No, the reason for the 30-year-old’s sleepless nights is because the recent arrival of second daughter Betsy means the Bruce household now includes a five-week- old and a two-year-old.
Not, of course, that the Tigers defender minds one bit.
He is loving life at the moment, especially with the past couple of weeks having brought a return to the City first team.
“I had to wait for my chance,” said Bruce, who played in the first game of the season but then had to wait for Michael Dawson to be injured before being given a second league start in last weekend’s goalless draw at Liverpool.
“But it is great to be playing again and I just hope I can now stay in the team. Quite a few of the team that won promotion have left but I am hanging on in there.
“I don’t want to leave. I feel like I have played the best football of my career here. I have really enjoyed it and when you are enjoying something and doing well, you don’t want to disrupt that.”
Asked how he could persuade dad – and City manager – Steve to keep him at the KC beyond his contract expiring, Bruce junior laughed: “I am not sure – maybe get him in a headlock.”
Physical restraints might not be needed if Bruce can maintain the form he showed in shackling Mario Balotelli at Anfield a week ago.
The controversial Italian can, on his day, destroy any defence but he was kept largely in check by a City defence that also featured James Chester and Curtis Davies at its heart.
Today will bring another huge challenge, with Pelle – an £8m summer capture from Feyenoord – having already netted 10 goals this term.
Six of those have come in the Premier League but Bruce is relishing the chance to take on not only the Italian but also Shane Long, whom Hull sold to the Saints for £12m in August.
“I was a little bit surprised (when Long left),” said the former Leeds United and Huddersfield Town defender. “He is a good player and Southampton paid a lot of money for him.
“Obviously, we felt the price was right to let him go and I think it was a good opportunity for Shane.

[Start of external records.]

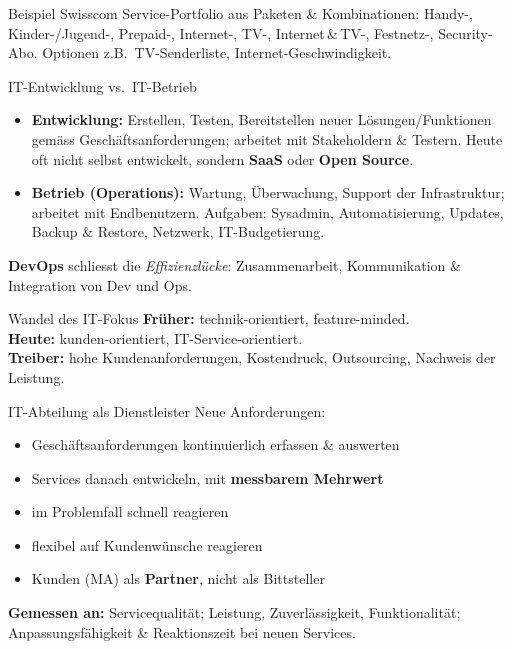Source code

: \documentclass[a4paper, fontsize=7pt]{scrartcl}
\begin{document}
\begin{subbox}{Beispiel Swisscom}
Service-Portfolio aus Paketen \& Kombinationen: Handy-, Kinder-/Jugend-,
Prepaid-, Internet-, TV-, Internet\,\&\,TV-, Festnetz-, Security-Abo.
Optionen z.B.\ TV-Senderliste, Internet-Geschwindigkeit.
\end{subbox}

\begin{mainbox}{IT-Entwicklung vs.\ IT-Betrieb}
\begin{itemize}
    \item \textbf{Entwicklung:} Erstellen, Testen, Bereitstellen neuer
          Lösungen/Funktionen gemäss Geschäftsanforderungen; arbeitet mit
          Stakeholdern \& Testern. Heute oft nicht selbst entwickelt, sondern
          \textbf{SaaS} oder \textbf{Open Source}.
    \item \textbf{Betrieb (Operations):} Wartung, Überwachung, Support der
          Infrastruktur; arbeitet mit Endbenutzern. Aufgaben: Sysadmin,
          Automatisierung, Updates, Backup \& Restore, Netzwerk,
          IT-Budgetierung.
\end{itemize}
\textbf{DevOps} schliesst die \emph{Effizienzlücke}: Zusammenarbeit,
Kommunikation \& Integration von Dev und Ops.
\end{mainbox}

\begin{mainbox}{Wandel des IT-Fokus}
\textbf{Früher:} technik-orientiert, feature-minded.\\
\textbf{Heute:} kunden-orientiert, IT-Service-orientiert.\\
\textbf{Treiber:} hohe Kundenanforderungen, Kostendruck, Outsourcing,
Nachweis der Leistung.
\end{mainbox}

\begin{mainbox}{IT-Abteilung als Dienstleister}
Neue Anforderungen:
\begin{itemize}
    \item Geschäftsanforderungen kontinuierlich erfassen \& auswerten
    \item Services danach entwickeln, mit \textbf{messbarem Mehrwert}
    \item im Problemfall schnell reagieren
    \item flexibel auf Kundenwünsche reagieren
    \item Kunden (MA) als \textbf{Partner}, nicht als Bittsteller
\end{itemize}
\textbf{Gemessen an:} Servicequalität; Leistung, Zuverlässigkeit,
Funktionalität; Anpassungsfähigkeit \& Reaktionszeit bei neuen Services.
\end{mainbox}
\end{document}
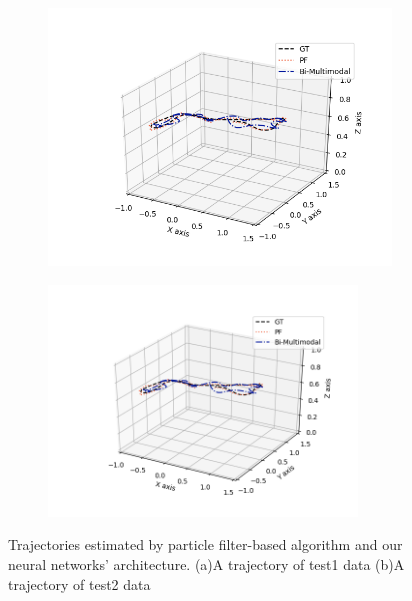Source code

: \documentclass[letterpaper, 10 pt, conference]{ieeeconf}  %
\begin{document}
 
 \begin{figure}[h]
 	\centering
 	\begin{subfigure}[b]{.50\textwidth}
 		\centering
 		\includegraphics[width=.9\textwidth]{PF_multimodal_comparison2}
 		\label{fig:trajectory1} 	
 		\caption{}
 	\end{subfigure}%
 	\begin{subfigure}[b]{.50\textwidth}
 		\centering
 		\includegraphics[width=0.9\textwidth]{PF_multimodal_comparison2}
 		\label{fig:trajectory2} 	
 		\caption{}
 	\end{subfigure}
 	\caption{Trajectories estimated by particle filter-based algorithm and our neural networks' architecture. (a)A trajectory of test1 data (b)A trajectory of test2 data}
 	\label{fig:trajectory}
 \end{figure} 
 
\end{document}
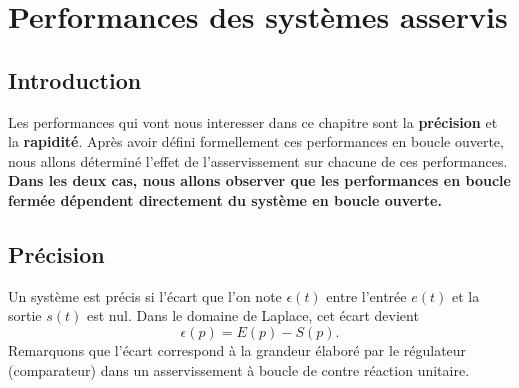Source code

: \chapter[Performances des systèmes]
{Performances des systèmes asservis\label{chap-perf}}
\minitoc
\newpage
\section{Introduction}
Les performances qui vont nous interesser dans 
ce chapitre sont la \textbf{précision} et la \textbf{rapidité}.
Après avoir défini formellement ces performances en boucle ouverte, 
nous allons déterminé l'effet de l'asservissement sur chacune de 
ces performances. \textbf{Dans les deux cas, nous allons observer que 
les performances en boucle fermée dépendent directement du système 
en boucle ouverte.}
\section{Précision}
Un système est précis si l'écart que l'on note $\epsilon(t)$ 
entre l'entrée $e(t)$ et la sortie $s(t)$ est nul.
Dans le domaine de Laplace, cet écart devient 
\[
\epsilon(p)=E(p)-S(p).
\]
Remarquons que l'écart correspond à la grandeur élaboré par le régulateur 
(comparateur) dans un asservissement à boucle de contre réaction unitaire.

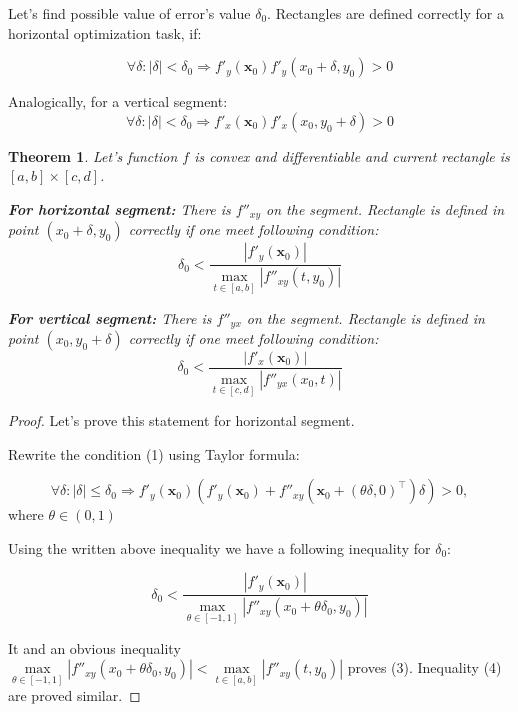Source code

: \documentclass[12pt]{article}
\newtheorem{theorem}{Theorem}[section]
\begin{document}
Let's find possible value of error's value $\delta_0$. Rectangles are defined correctly for a horizontal optimization task, if:

\begin{equation}\label{1}
\forall\delta : |\delta| < \delta_0 \Rightarrow f'_y(\textbf{x}_0)f'_y(x_0+\delta, y_0) > 0
\end{equation}

Analogically, for a vertical segment:
\begin{equation}
\forall\delta: |\delta| < \delta_0 \Rightarrow f'_x(\textbf{x}_0)f'_x(x_0, y_0+\delta) > 0
\end{equation}


\begin{theorem}
Let's function $f$ is convex and differentiable and current rectangle is $[a,b]\times[c,d]$.

\textbf{For horizontal segment:}  There is $f''_{xy}$ on the segment. Rectangle is defined in point $(x_0 + \delta, y_0)$ correctly if one meet following condition:
\begin{equation}
\delta_0 < \frac{|f'_y(\textbf{x}_0)|}{\max\limits_{t\in [a,b]}|f''_{xy}(t, y_0)|}
\end{equation}

\textbf{For vertical segment:}  There is $f''_{yx}$ on the segment. Rectangle is defined in point $(x_0, y_0+\delta)$ correctly if one meet following condition:
\begin{equation}
\delta_0 < \frac{|f'_x(\textbf{x}_0)|}{\max\limits_{t\in [c,d]}|f''_{yx}(x_0, t)|}
\end{equation}

\end{theorem}
\begin{proof}

Let's prove this statement for horizontal segment.

Rewrite the condition (1) using Taylor formula:

$$\forall \delta:|\delta|\leq\delta_0\Rightarrow f'_y(\textbf{x}_0)\left(f'_y(\textbf{x}_0)+f''_{xy}\left(\textbf{x}_0+(\theta\delta,0)^\top\right)\delta\right) > 0,$$
where $\theta\in(0,1)$

Using the written above inequality we have a following inequality for $\delta_0$:

$$\delta_0<\frac{|f'_y(\textbf{x}_0)|}{\max\limits_{\theta \in [-1, 1]}|f''_{xy}(x_0 + \theta\delta_0, y_0)|}$$

It and an obvious inequality $\max\limits_{\theta \in [-1, 1]}|f''_{xy}(x_0 + \theta\delta_0, y_0)| < \max\limits_{t\in [a,b]}|f''_{xy}(t, y_0)|$ proves (3). Inequality (4) are proved similar.
\end{proof}
\end{document}
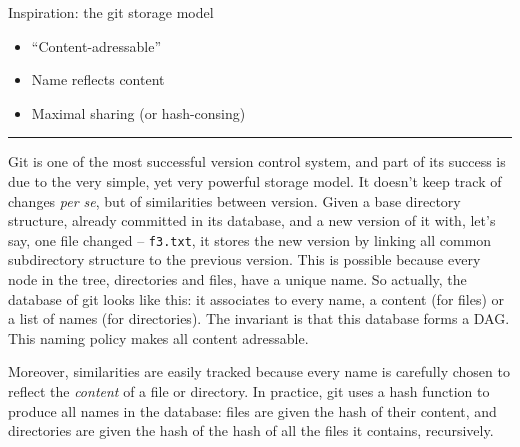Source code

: \documentclass[ignorenonframetext,red]{beamer}
\begin{document}
\begin{frame}{Inspiration: the \textsf{git} storage model}
\begin{center}
\begin{overlayarea}{\textwidth}{12em}
    \end{overlayarea}
  \end{center}%
  \begin{itemize}\small %
  \item<7-> ``Content-adressable''%
  \item<8-> Name reflects content%
  \item<9-> Maximal sharing (or hash-consing)%
  \end{itemize}%
\end{frame}
\hrule

\textsf{Git} is one of the most successful version control system, and
part of its success is due to the very simple, yet very powerful
storage model. It doesn't keep track of changes \emph{per se}, but of
similarities between version. Given a base directory structure,
already committed in its database, and a new version of it with, let's
say, one file changed -- \texttt{f3.txt}, it stores the new version by
linking all common subdirectory structure to the previous version.
This is possible because every node in the tree, directories and
files, have a unique name. So actually, the database of \textsf{git}
looks like this: it associates to every name, a content (for files) or
a list of names (for directories). The invariant is that this database
forms a DAG. This naming policy makes all content adressable.

Moreover, similarities are easily tracked because every name is
carefully chosen to reflect the \emph{content} of a file or directory.
In practice, \textsf{git} uses a hash function to produce all names in
the database: files are given the hash of their content, and
directories are given the hash of the hash of all the files it
contains, recursively.
\end{document}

It was good all round because he has gone there and done well. I am sure he’s enjoying it.
“Shane did do a good job for us. He is a good player and we know his strengths. He’s very quick, very direct. He did well in our game against West Brom, his old club, when he first came here, so I’m sure he’ll be looking to do the same again. Hopefully, we can stop him.
“As for Pelle, I didn’t know much about him until he came to the Premier League. He scored a good goal against Stoke. He’s done very well to hit the ground running.
“It is not always easy for a foreign player to come to the Premier League, especially as a striker. But he has scored a lot of goals and he is playing in a team full of confidence.”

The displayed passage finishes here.